Ganga Bal lake is about 11 Km from Narayan Naag at the elevation 13500 feet above the sea level. As per Ernest Nave, who visited this place on 13th September 1898 wrote in his book ‘Beyond the Pir Panchal’ that it is three miles long lake near the north eastern Glacier. The south western side of the lake is most impressive and thrilling.The colour of water of the lake is superb. It appears turquoise blue with broad masses of violet shadow lying across it. Some time like a mirror it reflects all the details of its mountain walls .Half a mile below is another lake called Nand Kul which is about 500 meter long.
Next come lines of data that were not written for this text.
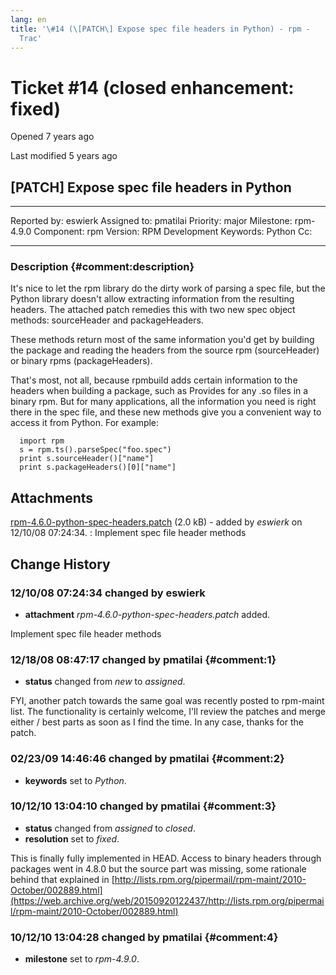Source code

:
```yaml
---
lang: en
title: '\#14 (\[PATCH\] Expose spec file headers in Python) - rpm -
  Trac'
---
```


Ticket \#14 (closed enhancement: fixed)
=======================================

Opened 7 years ago

Last modified 5 years ago

\[PATCH\] Expose spec file headers in Python
--------------------------------------------

  -------------- --------- -------------- -----------------
  Reported by:   eswierk   Assigned to:   pmatilai
  Priority:      major     Milestone:     rpm-4.9.0
  Component:     rpm       Version:       RPM Development
  Keywords:      Python    Cc:            
                                          
  -------------- --------- -------------- -----------------

### Description {#comment:description}

It\'s nice to let the rpm library do the dirty work of parsing a spec
file, but the Python library doesn\'t allow extracting information from
the resulting headers. The attached patch remedies this with two new
spec object methods: sourceHeader and packageHeaders.

These methods return most of the same information you\'d get by building
the package and reading the headers from the source rpm (sourceHeader)
or binary rpms (packageHeaders).

That\'s most, not all, because rpmbuild adds certain information to the
headers when building a package, such as Provides for any .so files in a
binary rpm. But for many applications, all the information you need is
right there in the spec file, and these new methods give you a
convenient way to access it from Python. For example:

      import rpm
      s = rpm.ts().parseSpec("foo.spec")
      print s.sourceHeader()["name"]
      print s.packageHeaders()[0]["name"]

Attachments
-----------

[rpm-4.6.0-python-spec-headers.patch](/attachment/ticket/14/rpm-4.6.0-python-spec-headers.patch "View attachment") (2.0 kB) - added by *eswierk* on 12/10/08 07:24:34.
:   Implement spec file header methods

Change History
--------------

### 12/10/08 07:24:34 changed by eswierk

-   **attachment** *rpm-4.6.0-python-spec-headers.patch* added.

Implement spec file header methods

### 12/18/08 08:47:17 changed by pmatilai {#comment:1}

-   **status** changed from *new* to *assigned*.

FYI, another patch towards the same goal was recently posted to
rpm-maint list. The functionality is certainly welcome, I\'ll review the
patches and merge either / best parts as soon as I find the time. In any
case, thanks for the patch.

### 02/23/09 14:46:46 changed by pmatilai {#comment:2}

-   **keywords** set to *Python*.

### 10/12/10 13:04:10 changed by pmatilai {#comment:3}

-   **status** changed from *assigned* to *closed*.
-   **resolution** set to *fixed*.

This is finally fully implemented in HEAD. Access to binary headers
through packages went in 4.8.0 but the source part was missing, some
rationale behind that explained in
[http://lists.rpm.org/pipermail/rpm-maint/2010-October/002889.html](https://web.archive.org/web/20150920122437/http://lists.rpm.org/pipermail/rpm-maint/2010-October/002889.html)

### 10/12/10 13:04:28 changed by pmatilai {#comment:4}

-   **milestone** set to *rpm-4.9.0*.
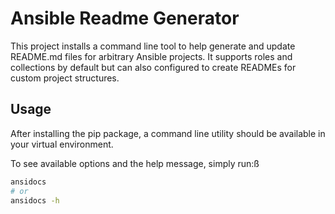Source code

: # Ansible Readme Generator

This project installs a command line tool to help generate and update README.md files for arbitrary Ansible projects. It supports roles and collections by default but can also configured to create READMEs for custom project structures.

## Usage

After installing the pip package, a command line utility should be available in your virtual environment.

To see available options and the help message, simply run:ß
``` bash
ansidocs
# or
ansidocs -h
```
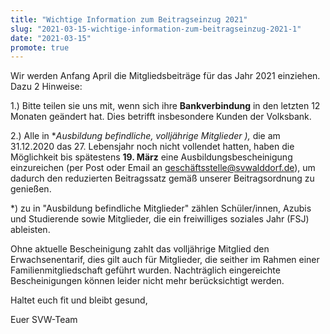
 ```yaml
---
title: "Wichtige Information zum Beitragseinzug 2021"
slug: "2021-03-15-wichtige-information-zum-beitragseinzug-2021-1"
date: "2021-03-15"
promote: true
---
```

Wir werden Anfang April die Mitgliedsbeiträge für das Jahr 2021 einziehen. Dazu 2 Hinweise:


1.) Bitte teilen sie uns mit, wenn sich ihre **Bankverbindung** in den letzten 12 Monaten geändert hat. Dies betrifft insbesondere Kunden der Volksbank.


2.) Alle in **Ausbildung befindliche, volljährige Mitglieder *),** die am 31.12.2020 das 27. Lebensjahr noch nicht vollendet hatten, haben die Möglichkeit bis spätestens **19. März** eine Ausbildungsbescheinigung einzureichen (per Post oder Email an geschäftsstelle@svwalddorf.de), um dadurch den reduzierten Beitragssatz gemäß unserer Beitragsordnung zu genießen.


*) zu in "Ausbildung befindliche Mitglieder" zählen Schüler/innen, Azubis und Studierende sowie Mitglieder, die ein freiwilliges soziales Jahr (FSJ) ableisten.


Ohne aktuelle Bescheinigung zahlt das volljährige Mitglied den Erwachsenentarif, dies gilt auch für Mitglieder, die seither im Rahmen einer Familienmitgliedschaft geführt wurden. Nachträglich eingereichte Bescheinigungen können leider nicht mehr berücksichtigt werden.


Haltet euch fit und bleibt gesund,


Euer SVW-Team
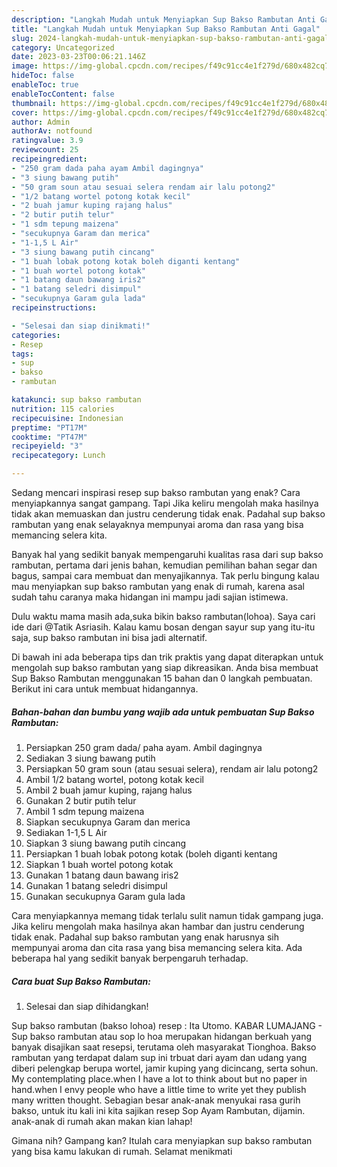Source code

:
 ```yaml
---
description: "Langkah Mudah untuk Menyiapkan Sup Bakso Rambutan Anti Gagal"
title: "Langkah Mudah untuk Menyiapkan Sup Bakso Rambutan Anti Gagal"
slug: 2024-langkah-mudah-untuk-menyiapkan-sup-bakso-rambutan-anti-gagal
category: Uncategorized
date: 2023-03-23T00:06:21.146Z
image: https://img-global.cpcdn.com/recipes/f49c91cc4e1f279d/680x482cq70/sup-bakso-rambutan-foto-resep-utama.jpg
hideToc: false
enableToc: true
enableTocContent: false
thumbnail: https://img-global.cpcdn.com/recipes/f49c91cc4e1f279d/680x482cq70/sup-bakso-rambutan-foto-resep-utama.jpg
cover: https://img-global.cpcdn.com/recipes/f49c91cc4e1f279d/680x482cq70/sup-bakso-rambutan-foto-resep-utama.jpg
author: Admin
authorAv: notfound
ratingvalue: 3.9
reviewcount: 25
recipeingredient:
- "250 gram dada paha ayam Ambil dagingnya"
- "3 siung bawang putih"
- "50 gram soun atau sesuai selera rendam air lalu potong2"
- "1/2 batang wortel potong kotak kecil"
- "2 buah jamur kuping rajang halus"
- "2 butir putih telur"
- "1 sdm tepung maizena"
- "secukupnya Garam dan merica"
- "1-1,5 L Air"
- "3 siung bawang putih cincang"
- "1 buah lobak potong kotak boleh diganti kentang"
- "1 buah wortel potong kotak"
- "1 batang daun bawang iris2"
- "1 batang seledri disimpul"
- "secukupnya Garam gula lada"
recipeinstructions:

- "Selesai dan siap dinikmati!"
categories:
- Resep
tags:
- sup
- bakso
- rambutan

katakunci: sup bakso rambutan 
nutrition: 115 calories
recipecuisine: Indonesian
preptime: "PT17M"
cooktime: "PT47M"
recipeyield: "3"
recipecategory: Lunch

---
```



Sedang mencari inspirasi resep sup bakso rambutan yang enak? Cara menyiapkannya sangat gampang. Tapi Jika keliru mengolah maka hasilnya tidak akan memuaskan dan justru cenderung tidak enak. Padahal sup bakso rambutan yang enak selayaknya mempunyai aroma dan rasa yang bisa memancing selera kita.


Banyak hal yang sedikit banyak mempengaruhi kualitas rasa dari sup bakso rambutan, pertama dari jenis bahan, kemudian pemilihan bahan segar dan bagus, sampai cara membuat dan menyajikannya. Tak perlu bingung kalau mau menyiapkan sup bakso rambutan yang enak di rumah, karena asal sudah tahu caranya maka hidangan ini mampu jadi sajian istimewa.

Dulu waktu mama masih ada,suka bikin bakso rambutan(lohoa). Saya cari ide dari @Tatik Asriasih. Kalau kamu bosan dengan sayur sup yang itu-itu saja, sup bakso rambutan ini bisa jadi alternatif.


Di bawah ini ada beberapa tips dan trik praktis yang dapat diterapkan untuk mengolah sup bakso rambutan yang siap dikreasikan. Anda bisa membuat Sup Bakso Rambutan menggunakan 15 bahan dan 0 langkah pembuatan. Berikut ini cara untuk membuat hidangannya.

<!--inarticleads1-->

##### Bahan-bahan dan bumbu yang wajib ada untuk pembuatan Sup Bakso Rambutan:

1. Persiapkan 250 gram dada/ paha ayam. Ambil dagingnya
1. Sediakan 3 siung bawang putih
1. Persiapkan 50 gram soun (atau sesuai selera), rendam air lalu potong2
1. Ambil 1/2 batang wortel, potong kotak kecil
1. Ambil 2 buah jamur kuping, rajang halus
1. Gunakan 2 butir putih telur
1. Ambil 1 sdm tepung maizena
1. Siapkan secukupnya Garam dan merica
1. Sediakan 1-1,5 L Air
1. Siapkan 3 siung bawang putih cincang
1. Persiapkan 1 buah lobak potong kotak (boleh diganti kentang
1. Siapkan 1 buah wortel potong kotak
1. Gunakan 1 batang daun bawang iris2
1. Gunakan 1 batang seledri disimpul
1. Gunakan secukupnya Garam gula lada


Cara menyiapkannya memang tidak terlalu sulit namun tidak gampang juga. Jika keliru mengolah maka hasilnya akan hambar dan justru cenderung tidak enak. Padahal sup bakso rambutan yang enak harusnya sih mempunyai aroma dan cita rasa yang bisa memancing selera kita. Ada beberapa hal yang sedikit banyak berpengaruh terhadap. 

<!--inarticleads2-->

##### Cara buat Sup Bakso Rambutan:


1. Selesai dan siap dihidangkan!

Sup bakso rambutan (bakso lohoa) resep : Ita Utomo. KABAR LUMAJANG - Sup bakso rambutan atau sop lo hoa merupakan hidangan berkuah yang banyak disajikan saat resepsi, terutama oleh masyarakat Tionghoa. Bakso rambutan yang terdapat dalam sup ini trbuat dari ayam dan udang yang diberi pelengkap berupa wortel, jamir kuping yang dicincang, serta sohun. My contemplating place.when I have a lot to think about but no paper in hand.when I envy people who have a little time to write yet they publish many written thought. Sebagian besar anak-anak menyukai rasa gurih bakso, untuk itu kali ini kita sajikan resep Sop Ayam Rambutan, dijamin. anak-anak di rumah akan makan kian lahap! 

Gimana nih? Gampang kan? Itulah cara menyiapkan sup bakso rambutan yang bisa kamu lakukan di rumah. Selamat menikmati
It is probable that Nara Naag temples were constructed at different times by returning pilgrims as votive offerings after successful accomplishment of hazardous ascent and Terth Yatra of Gangabal Lake, where the Hindus were immersing the bones of their relatives who died during the year.
Presently, the Wangat temples and Narayan Naag Spring have been taken over by the Archaeological Department and demarcated the site. This monument around Narayan Nag spring has been declared to be of National importance, under the ancient monument and Archaeological Sites Act of 1952. Besides the area up to 100 meters from the protected limit and further beyond up to 200 meters near the adjoining to this monument has been declared prohibited and regulated areas respectively for the purpose of both mining operations and construction under the Archaeological rule of 1959.
Gangabal Yatra was very important for Kashmari Pandits in the past and continued even in odd circumstances. Even Pandit Jawaharlal Nehru had performed this Yatra in August 1945, when he came to Kashmir to participate in Sopore session of National Conference.
As per Dr Agnisheker, there are references of Gangabal lake and halting stations in ancient books of Kashmir and Kashmiri folk songs. The Yatra was performed regularly up to 1989. Due to unavoidable circumstances presently, the annual Yatra has been stopped but individually the devotees are still going to Gangabal for pilgrimage. The original Yatra was performed through two routes.The pilgrims were going via Vasoon, and the journey was divided into a number of halting stations like Vasoon, Nuner, Nandikul, Dukhchoure and Sukhchour.The last station is Nandikul (about 300 meter below Gangabal). It is believed that by performing the Yatra of Gangabal and having a dip in the lake, one gets Salvation. It is also believed that Lord Shiva and Parvati Ji are living on the top of Harmukh which mostly remains covered with fog. Every year on the eve of Bhadoon Ashtami pilgrims have a dip in the lake and offer Sharads to their (dead relatives) and release the bones of their relatives in the water of the lake who died during the year.